Given information ▸
----

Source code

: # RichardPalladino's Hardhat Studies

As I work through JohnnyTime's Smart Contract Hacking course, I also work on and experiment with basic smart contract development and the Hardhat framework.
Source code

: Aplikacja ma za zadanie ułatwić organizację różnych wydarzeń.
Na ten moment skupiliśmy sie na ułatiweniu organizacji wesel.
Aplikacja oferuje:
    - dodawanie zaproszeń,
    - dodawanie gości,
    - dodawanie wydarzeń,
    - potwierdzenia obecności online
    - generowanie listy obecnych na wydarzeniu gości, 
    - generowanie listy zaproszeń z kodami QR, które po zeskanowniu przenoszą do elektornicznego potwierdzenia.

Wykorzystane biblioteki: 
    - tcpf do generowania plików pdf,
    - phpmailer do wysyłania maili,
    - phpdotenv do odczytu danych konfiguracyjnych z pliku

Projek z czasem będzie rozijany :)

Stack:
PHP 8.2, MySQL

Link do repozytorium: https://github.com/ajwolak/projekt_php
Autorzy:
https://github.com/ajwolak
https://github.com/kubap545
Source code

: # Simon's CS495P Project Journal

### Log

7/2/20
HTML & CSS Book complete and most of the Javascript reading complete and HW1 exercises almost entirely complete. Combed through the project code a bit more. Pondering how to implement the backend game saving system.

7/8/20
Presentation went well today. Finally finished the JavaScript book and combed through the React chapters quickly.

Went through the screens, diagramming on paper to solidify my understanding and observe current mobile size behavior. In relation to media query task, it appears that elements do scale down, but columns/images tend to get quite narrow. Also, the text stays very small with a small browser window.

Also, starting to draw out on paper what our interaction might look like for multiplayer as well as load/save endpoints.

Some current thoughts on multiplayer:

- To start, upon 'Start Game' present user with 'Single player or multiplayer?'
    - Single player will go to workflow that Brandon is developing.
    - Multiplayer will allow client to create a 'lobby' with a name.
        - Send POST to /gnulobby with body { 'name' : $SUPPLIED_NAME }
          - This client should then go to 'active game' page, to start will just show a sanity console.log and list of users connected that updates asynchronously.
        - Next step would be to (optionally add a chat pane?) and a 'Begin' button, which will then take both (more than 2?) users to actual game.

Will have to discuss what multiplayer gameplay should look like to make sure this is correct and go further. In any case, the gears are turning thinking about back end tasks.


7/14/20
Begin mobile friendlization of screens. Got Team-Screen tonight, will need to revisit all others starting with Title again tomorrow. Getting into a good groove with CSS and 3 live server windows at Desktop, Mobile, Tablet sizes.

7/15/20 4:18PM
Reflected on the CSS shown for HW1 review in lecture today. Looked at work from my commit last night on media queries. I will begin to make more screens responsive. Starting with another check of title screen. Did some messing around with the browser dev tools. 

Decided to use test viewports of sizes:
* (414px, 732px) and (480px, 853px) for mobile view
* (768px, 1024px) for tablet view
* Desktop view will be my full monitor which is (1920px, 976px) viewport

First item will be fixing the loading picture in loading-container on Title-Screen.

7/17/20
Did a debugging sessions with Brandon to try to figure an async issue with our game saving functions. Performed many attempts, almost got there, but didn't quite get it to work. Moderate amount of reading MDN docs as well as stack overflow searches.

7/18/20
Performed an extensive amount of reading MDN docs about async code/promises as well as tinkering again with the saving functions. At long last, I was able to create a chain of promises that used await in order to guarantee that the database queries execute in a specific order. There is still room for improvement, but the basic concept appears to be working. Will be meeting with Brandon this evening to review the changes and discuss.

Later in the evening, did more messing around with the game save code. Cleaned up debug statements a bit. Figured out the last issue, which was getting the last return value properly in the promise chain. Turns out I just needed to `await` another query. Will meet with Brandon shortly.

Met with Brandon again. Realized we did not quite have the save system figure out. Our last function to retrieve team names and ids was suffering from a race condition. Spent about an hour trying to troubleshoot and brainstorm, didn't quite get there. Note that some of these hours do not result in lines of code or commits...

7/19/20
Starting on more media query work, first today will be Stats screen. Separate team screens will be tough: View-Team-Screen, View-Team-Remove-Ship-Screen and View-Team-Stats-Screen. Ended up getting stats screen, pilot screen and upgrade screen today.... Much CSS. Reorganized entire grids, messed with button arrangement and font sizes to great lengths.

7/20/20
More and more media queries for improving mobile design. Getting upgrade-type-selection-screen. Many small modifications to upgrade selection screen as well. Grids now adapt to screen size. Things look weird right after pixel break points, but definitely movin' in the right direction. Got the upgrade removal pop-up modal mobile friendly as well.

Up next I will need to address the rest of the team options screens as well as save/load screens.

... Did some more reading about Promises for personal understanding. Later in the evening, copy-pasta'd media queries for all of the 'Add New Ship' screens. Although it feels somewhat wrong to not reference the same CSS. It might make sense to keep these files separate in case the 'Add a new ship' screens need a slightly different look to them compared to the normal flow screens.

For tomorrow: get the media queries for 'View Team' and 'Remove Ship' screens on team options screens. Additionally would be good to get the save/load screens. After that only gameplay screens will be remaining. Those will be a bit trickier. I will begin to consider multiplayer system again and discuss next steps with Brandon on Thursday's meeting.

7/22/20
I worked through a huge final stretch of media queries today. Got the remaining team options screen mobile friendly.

----

How to complete this task ▸ Begin at the first line of the material above. Transcribe each line exactly, ending with the line that contains "organizację różnych wydarzeń.".

Exercise answer ▸
Source code

: # RichardPalladino's Hardhat Studies

As I work through JohnnyTime's Smart Contract Hacking course, I also work on and experiment with basic smart contract development and the Hardhat framework.
Source code

: Aplikacja ma za zadanie ułatwić organizację różnych wydarzeń.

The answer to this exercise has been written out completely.